* [Task item]: Each line of the data holding "neuron" should be found and copied.
(Material provided Opens)
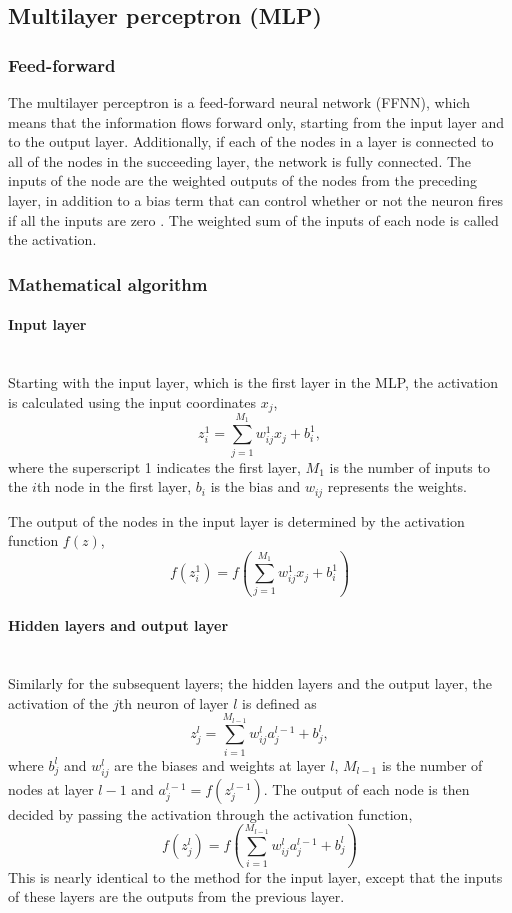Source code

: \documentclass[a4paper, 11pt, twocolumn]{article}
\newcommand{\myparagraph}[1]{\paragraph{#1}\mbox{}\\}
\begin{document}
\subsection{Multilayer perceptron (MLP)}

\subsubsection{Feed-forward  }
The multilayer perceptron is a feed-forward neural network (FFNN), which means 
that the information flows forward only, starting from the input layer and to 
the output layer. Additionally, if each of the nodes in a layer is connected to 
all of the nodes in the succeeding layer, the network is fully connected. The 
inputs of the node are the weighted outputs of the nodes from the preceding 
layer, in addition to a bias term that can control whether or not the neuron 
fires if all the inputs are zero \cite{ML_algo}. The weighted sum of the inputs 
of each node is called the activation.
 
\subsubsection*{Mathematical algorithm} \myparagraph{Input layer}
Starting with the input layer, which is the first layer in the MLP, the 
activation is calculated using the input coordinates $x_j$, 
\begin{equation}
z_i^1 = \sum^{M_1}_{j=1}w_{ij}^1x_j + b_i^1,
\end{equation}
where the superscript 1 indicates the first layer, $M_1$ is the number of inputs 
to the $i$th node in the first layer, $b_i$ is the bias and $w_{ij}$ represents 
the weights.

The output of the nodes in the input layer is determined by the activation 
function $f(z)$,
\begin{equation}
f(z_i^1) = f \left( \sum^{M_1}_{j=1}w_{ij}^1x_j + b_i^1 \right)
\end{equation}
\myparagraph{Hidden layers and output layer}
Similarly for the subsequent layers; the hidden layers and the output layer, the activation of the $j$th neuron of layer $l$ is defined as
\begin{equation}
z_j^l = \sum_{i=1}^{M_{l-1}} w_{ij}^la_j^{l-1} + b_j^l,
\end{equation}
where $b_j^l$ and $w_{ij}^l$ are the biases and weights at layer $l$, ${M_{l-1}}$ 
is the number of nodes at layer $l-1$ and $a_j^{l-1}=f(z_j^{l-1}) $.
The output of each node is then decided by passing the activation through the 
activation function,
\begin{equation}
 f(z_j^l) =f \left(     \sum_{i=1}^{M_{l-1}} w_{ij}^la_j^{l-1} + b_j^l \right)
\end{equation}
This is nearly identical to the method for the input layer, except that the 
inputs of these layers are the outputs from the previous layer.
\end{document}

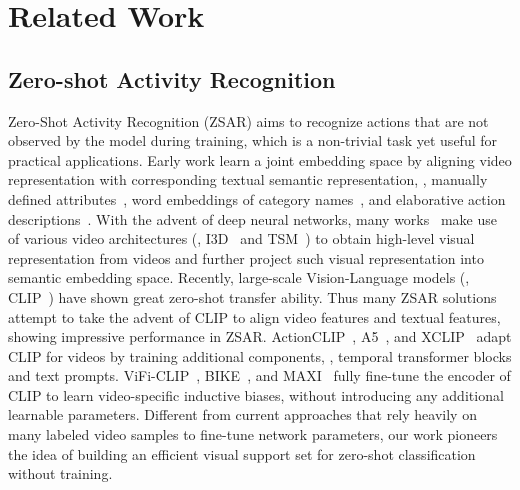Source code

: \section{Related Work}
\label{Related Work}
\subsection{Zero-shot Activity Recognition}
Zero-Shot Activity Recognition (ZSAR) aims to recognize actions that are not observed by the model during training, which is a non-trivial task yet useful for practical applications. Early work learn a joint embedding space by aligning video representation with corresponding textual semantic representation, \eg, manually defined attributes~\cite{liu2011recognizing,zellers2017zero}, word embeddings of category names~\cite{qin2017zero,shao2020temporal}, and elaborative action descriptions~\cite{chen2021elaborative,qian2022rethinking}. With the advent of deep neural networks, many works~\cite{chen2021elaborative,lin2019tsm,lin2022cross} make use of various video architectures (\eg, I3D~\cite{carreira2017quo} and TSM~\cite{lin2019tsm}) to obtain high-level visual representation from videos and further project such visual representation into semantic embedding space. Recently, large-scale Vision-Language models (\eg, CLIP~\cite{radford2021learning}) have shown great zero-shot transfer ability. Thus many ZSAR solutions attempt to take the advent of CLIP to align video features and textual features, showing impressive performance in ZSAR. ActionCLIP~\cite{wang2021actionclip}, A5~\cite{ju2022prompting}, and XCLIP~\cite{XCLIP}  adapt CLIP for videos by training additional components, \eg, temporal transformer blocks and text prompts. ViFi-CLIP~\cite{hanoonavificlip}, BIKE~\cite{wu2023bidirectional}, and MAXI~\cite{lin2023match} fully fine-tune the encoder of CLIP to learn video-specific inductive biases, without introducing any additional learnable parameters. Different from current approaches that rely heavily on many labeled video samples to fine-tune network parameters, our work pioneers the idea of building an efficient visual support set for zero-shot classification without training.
(Material provided Closes)
* [Reply]:
layer, in addition to a bias term that can control whether or not the neuron 
Similarly for the subsequent layers; the hidden layers and the output layer, the activation of the $j$th neuron of layer $l$ is defined as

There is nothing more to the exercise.